Charlie Bronson (Dax Shepard), whose name comes more from the infamous British prisoner than the stone-faced star, is in Witness Protection, hiding out in Milton, California, with his girlfriend Annie (Kristen Bell) and his bungling US Marshal protector Randy (Tom Arnold). Annie is a professor at the local college and has a doctorate in Non-Violent Conflict Resolution from Stanford. Instead of laying her off, her advisor Debbie (Kristen Chenoweth) gets her a job interview at a new Conflict Resolution faculty in the University of California in Los Angeles. Annie initially refuses to leave Charlie yet he decides to drive her there anyway.

Charlie cannot return to Los Angeles for fear of reprisals from Alexander Dmitri (Bradley Cooper), a former partner who was set to prison on Charlie’s evidence. However, it has been four years and Annie’s once-in-a-lifetime job is worth the risk. However, Annie’s jealous ex Gil (Michael Rosenbaum), suspicious of Charlie’s motives, follows them. He finds out Charlie’s real name and contacts Alexander. Alexander and his band of hoodlums are soon on Charlie’s trail.

Hit & Run most obviously refers back to such chase films as Smokey and the Bandit and Midnight Run, though there are a host of allusions. One musical cue during a romantic moment would recall the criminal lovers on the run classic Badlands where it not for the fact that the film seems more familiar with True Romance, which quotes the same music. The use of an LA storm drain could be a nod to either Grease or Point Blank. Charlie’s real name is Yul, in reference to Yul Brynner – apparently no one younger than Beau Bridges has ever heard of him. The references do not really add much to the film, but they do help position it as light nostalgia, making sure that its audience won’t expect too much.

As nostalgia, the film is neither funny nor exciting. As a car chase film, the car chases themselves are quite uninspiring. They are put together with a jittery editing style that makes them both confusing and distancing.
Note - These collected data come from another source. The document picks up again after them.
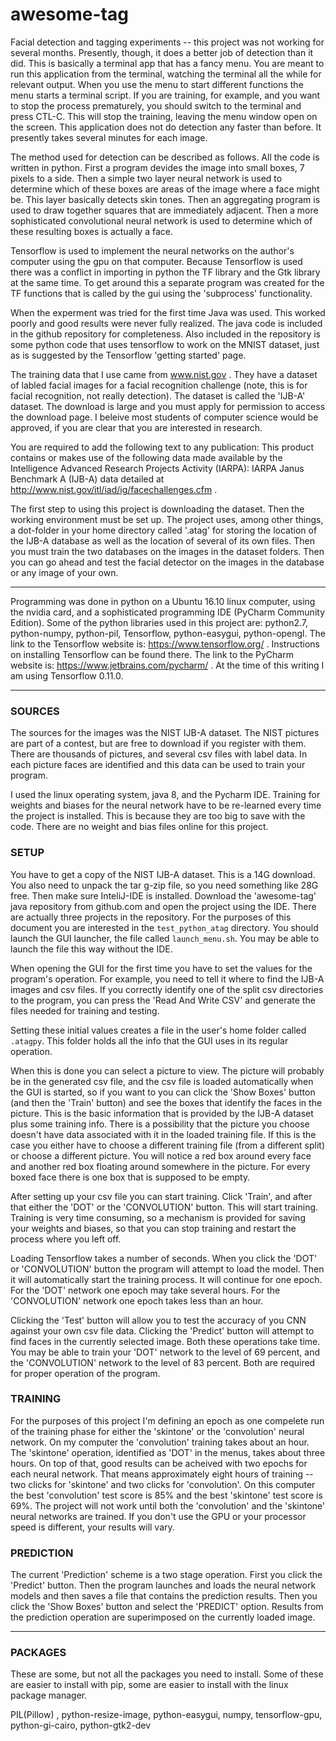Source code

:# awesome-tag
Facial detection and tagging experiments -- this project was not working for several months. Presently, though, it does a better job of detection than it did. This is basically a terminal app that has a fancy menu. You are meant to run this application from the terminal, watching the terminal all the while for relevant output. When you use the menu to start different functions the menu starts a terminal script. If you are training, for example, and you want to stop the process prematurely, you should switch to the terminal and press CTL-C. This will stop the training, leaving the menu window open on the screen. This application does not do detection any faster than before. It presently takes several minutes for each image.

The method used for detection can be described as follows. All the code is written in python. First a program devides the image into small boxes, 7 pixels to a side. Then a simple two layer neural network is used to determine which of these boxes are areas of the image where a face might be. This layer basically detects skin tones. Then an aggregating program is used to draw together squares that are immediately adjacent. Then a more sophisticated convolutional neural network is used to determine which of these resulting boxes is actually a face.

Tensorflow is used to implement the neural networks on the author's computer using the gpu on that computer. Because Tensorflow is used there was a conflict in importing in python the TF library and the Gtk library at the same time. To get around this a separate program was created for the TF functions that is called by the gui using the 'subprocess' functionality.

When the experment was tried for the first time Java was used. This worked poorly and good results were never fully realized. The java code is included in the github repository for completeness. Also included in the repository is some python code that uses tensorflow to work on the MNIST dataset, just as is suggested by the Tensorflow 'getting started' page.

The training data that I use came from www.nist.gov . They have a dataset of labled facial images for a facial recognition challenge (note, this is for facial recognition, not really detection). The dataset is called the 'IJB-A' dataset. The download is large and you must apply for permission to access the download page. I beleive most students of computer science would be approved, if you are clear that you are interested in research.

You are required to add the following text to any publication: This product contains or makes use of the following data made available by the Intelligence Advanced Research Projects Activity (IARPA): IARPA Janus Benchmark A (IJB-A) data detailed at http://www.nist.gov/itl/iad/ig/facechallenges.cfm .

The first step to using this project is downloading the dataset. Then the working environment must be set up. The project uses, among other things, a dot-folder in your home directory called '.atag' for storing the location of the IJB-A database as well as the location of several of its own files. Then you must train the two databases on the images in the dataset folders. Then you can go ahead and test the facial detector on the images in the database or any image of your own.

-----

Programming was done in python on a Ubuntu 16.10 linux computer, using the nvidia card, and a sophisticated programming IDE (PyCharm Community Edition). Some of the python libraries used in this project are: python2.7, python-numpy, python-pil, Tensorflow, python-easygui, python-opengl. The link to the Tensorflow website is: https://www.tensorflow.org/ . Instructions on installing Tensorflow can be found there. The link to the PyCharm website is: https://www.jetbrains.com/pycharm/ . At the time of this writing I am using Tensorflow 0.11.0. 

-----
### SOURCES

The sources for the images was the NIST IJB-A dataset. The NIST pictures are part of a contest, but are free to download if you register with them. There are thousands of pictures, and several csv files with label data. In each picture faces are identified and this data can be used to train your program.

I used the linux operating system, java 8, and the Pycharm IDE. Training for weights and biases for the neural network have to be re-learned every time the project is installed. This is because they are too big to save with the code. There are no weight and bias files online for this project.

### SETUP

You have to get a copy of the NIST IJB-A dataset. This is a 14G download. You also need to unpack the tar g-zip file, so you need something like 28G free. Then make sure InteliJ-IDE is installed. Download the 'awesome-tag' java repository from github.com and open the project using the IDE. There are actually three projects in the repository. For the purposes of this document you are interested in the `test_python_atag` directory. You should launch the GUI launcher, the file called `launch_menu.sh`. You may be able to launch the file this way without the IDE.

When opening the GUI for the first time you have to set the values for the program's operation. For example, you need to tell it where to find the IJB-A images and csv files. If you correctly identify one of the split csv directories to the program, you can press the 'Read And Write CSV' and generate the files needed for training and testing.

Setting these initial values creates a file in the user's home folder called `.atagpy`. This folder holds all the info that the GUI uses in its regular operation.

When this is done you can select a picture to view. The picture will probably be in the generated csv file, and the csv file is loaded automatically when the GUI is started, so if you want to you can click the 'Show Boxes' button (and then the 'Train' button) and see the boxes that identify the faces in the picture. This is the basic information that is provided by the IJB-A dataset plus some training info. There is a possibility that the picture you choose doesn't have data associated with it in the loaded training file. If this is the case you either have to choose a different training file (from a different split) or choose a different picture. You will notice a red box around every face and another red box floating around somewhere in the picture. For every boxed face there is one box that is supposed to be empty. 

After setting up your csv file you can start training. Click 'Train', and after that either the 'DOT' or the 'CONVOLUTION' button. This will start training. Training is very time consuming, so a mechanism is provided for saving your weights and biases, so that you can stop training and restart the process where you left off. 

Loading Tensorflow takes a number of seconds. When you click the 'DOT' or 'CONVOLUTION' button the program will attempt to load the model. Then it will automatically start the training process. It will continue for one epoch. For the 'DOT' network one epoch may take several hours. For the 'CONVOLUTION' network one epoch takes less than an hour. 

Clicking the 'Test' button will allow you to test the accuracy of you CNN against your own csv file data. Clicking the 'Predict' button will attempt to find faces in the currently selected image. Both these operations take time. You may be able to train your 'DOT' network to the level of 69 percent, and the 'CONVOLUTION' network to the level of 83 percent. Both are required for proper operation of the program.

### TRAINING

For the purposes of this project I'm defining an epoch as one compelete run of the training phase for either the 'skintone' or the 'convolution' neural network. On my computer the 'convolution' training takes about an hour. The 'skintone' operation, identified as 'DOT' in the menus, takes about three hours. On top of that, good results can be acheived with two epochs for each neural network. That means approximately eight hours of training -- two clicks for 'skintone' and two clicks for 'convolution'. On this computer the best 'convolution' test score is 85% and the best 'skintone' test score is 69%. The project will not work until both the 'convolution' and the 'skintone' neural networks are trained. If you don't use the GPU or your processor speed is different, your results will vary.

### PREDICTION

The current 'Prediction' scheme is a two stage operation. First you click the 'Predict' button. Then the program launches and loads the neural network models and then saves a file that contains the prediction results. Then you click the 'Show Boxes' button and select the 'PREDICT' option. Results from the prediction operation are superimposed on the currently loaded image.

-----

### PACKAGES

These are some, but not all the packages you need to install. Some of these are easier to install with pip, some are easier to install with the linux package manager.

PIL(Pillow) , python-resize-image, python-easygui, numpy, tensorflow-gpu, python-gi-cairo, python-gtk2-dev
You never feel that you are in the car with Charlie and Annie, nor do you feel that their driving is all that exhilarating. The chases feel like regressions after Tarantino’s awful but for the final car chase vanity project Death Proof. However, Hit & Run’s primary mode is Sunday afternoon light entertainment and anything too exciting or anything suggesting that the couple might be a danger might break the mood. Similarly, the film is never quite funny; it nods in that direction but never delivers on any laughs. An early sequence involving Randy shooting his own car could possibly have been funny except for the fact that it is not clear why he is shooting his car. Kristen Chenoweth does a spiel about Xanax as if Woody Allen never picked up a pen. The film’s opening scene tries for idyllic and touching romance and light comedy but comes off awkward and tacky. A surprising revelation that explains why Alexander feels so aggrieved is over-extended. Hit & Run is silly and freewheeling and yet it is heavily restrained in many ways.
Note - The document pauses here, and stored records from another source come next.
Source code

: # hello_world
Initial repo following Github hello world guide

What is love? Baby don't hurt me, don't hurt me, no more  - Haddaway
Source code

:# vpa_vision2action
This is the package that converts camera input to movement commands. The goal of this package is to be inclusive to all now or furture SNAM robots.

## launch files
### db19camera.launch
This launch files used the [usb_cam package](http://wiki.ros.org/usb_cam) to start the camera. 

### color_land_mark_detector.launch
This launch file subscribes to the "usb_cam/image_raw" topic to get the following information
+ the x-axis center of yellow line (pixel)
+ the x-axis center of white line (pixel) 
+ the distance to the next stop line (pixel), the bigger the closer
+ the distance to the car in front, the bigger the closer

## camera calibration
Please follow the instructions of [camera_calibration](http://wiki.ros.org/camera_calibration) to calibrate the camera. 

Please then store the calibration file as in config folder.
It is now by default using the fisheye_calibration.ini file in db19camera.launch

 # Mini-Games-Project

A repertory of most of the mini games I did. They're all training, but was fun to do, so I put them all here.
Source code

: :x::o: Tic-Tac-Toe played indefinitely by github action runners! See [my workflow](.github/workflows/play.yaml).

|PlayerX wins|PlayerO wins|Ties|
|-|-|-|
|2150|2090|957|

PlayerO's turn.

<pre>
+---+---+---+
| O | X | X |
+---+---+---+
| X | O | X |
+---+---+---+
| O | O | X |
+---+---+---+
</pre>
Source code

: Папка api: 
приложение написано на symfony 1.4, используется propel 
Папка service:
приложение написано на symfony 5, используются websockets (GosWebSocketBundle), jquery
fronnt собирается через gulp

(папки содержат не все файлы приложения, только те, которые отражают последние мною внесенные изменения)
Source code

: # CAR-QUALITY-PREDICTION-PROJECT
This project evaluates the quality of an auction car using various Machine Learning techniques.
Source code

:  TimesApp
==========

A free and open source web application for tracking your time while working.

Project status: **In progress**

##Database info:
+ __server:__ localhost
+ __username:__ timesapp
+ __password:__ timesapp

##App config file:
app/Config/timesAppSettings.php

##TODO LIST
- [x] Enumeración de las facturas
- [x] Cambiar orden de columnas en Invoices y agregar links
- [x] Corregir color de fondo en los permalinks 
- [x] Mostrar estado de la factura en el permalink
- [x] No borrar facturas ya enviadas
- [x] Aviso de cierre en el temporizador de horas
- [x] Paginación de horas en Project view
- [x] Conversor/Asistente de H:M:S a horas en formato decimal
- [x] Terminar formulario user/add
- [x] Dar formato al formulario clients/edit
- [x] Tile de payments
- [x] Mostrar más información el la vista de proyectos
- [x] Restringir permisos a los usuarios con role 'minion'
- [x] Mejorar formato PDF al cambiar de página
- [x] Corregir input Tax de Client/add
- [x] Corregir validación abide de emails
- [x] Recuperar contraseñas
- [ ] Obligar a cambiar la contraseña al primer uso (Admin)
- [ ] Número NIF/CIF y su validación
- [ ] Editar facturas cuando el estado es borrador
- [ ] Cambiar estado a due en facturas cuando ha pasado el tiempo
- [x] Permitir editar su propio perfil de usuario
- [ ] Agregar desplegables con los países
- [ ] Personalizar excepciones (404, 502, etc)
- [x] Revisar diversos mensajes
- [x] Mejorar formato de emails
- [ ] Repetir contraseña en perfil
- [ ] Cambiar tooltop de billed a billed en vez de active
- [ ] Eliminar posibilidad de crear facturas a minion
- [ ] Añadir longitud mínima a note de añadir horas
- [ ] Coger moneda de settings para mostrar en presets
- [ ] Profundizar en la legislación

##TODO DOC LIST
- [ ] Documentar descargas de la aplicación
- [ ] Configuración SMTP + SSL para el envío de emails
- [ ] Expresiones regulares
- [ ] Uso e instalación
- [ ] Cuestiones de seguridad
Having said that, the film is, in retrospect, somewhat likeable. Annie’s doctorate in Non-Violent Conflict Resolution means that Charlie is not allowed to use violence for fear that he might disrespect her self-created degree. Following one frustrating confrontation with Gil, Charlie has to make do with covering him in exhaust smoke and dust. Later, while someone is checking out Charlie’s prized car – about which there is a lot of chatter – Charlie is foolish enough to use the word ‘fag’ for which he is reprimanded and forced to apologize. On top of that, there are a few gay characters in the film who, though primarily comic relief, are presented fairly realistically and certainly non-judgementally – probably the film’s only diversion from already-covered ground. The ending is similarly surprising since the film’s climax has more to do with Charlie helping out his girlfriend than with settling any old scores. It makes for a rather unsatisfying ending but it is a welcome change from the glut of redemption through carnage films that leave a bad taste in your mouth. Typically, Annie remains a woman entirely dependent on men, presumably the film’s willingness to be PC did not extend as far as its female characters. However, it is Charlie’s encouragement and consideration of Annie that wins her back, rather than his prowess with violence.

Hardly a deconstruction of the action genre, Hit & Run nevertheless ends up being a rather pacifist film – if only by comparison – in which Annie’s job interview deadline is more important than Charlie getting rid of Alexander once and for all. In this sense, it is much more of a romcom than it is an action film. The film is certainly post-PC in that it seems to recognise that violent actions films often do make you feel dirty afterwards. Hit & Run is primarily nostalgia, but it is surprisingly non-macho and open to diversity. If only it was more radical and less disposable.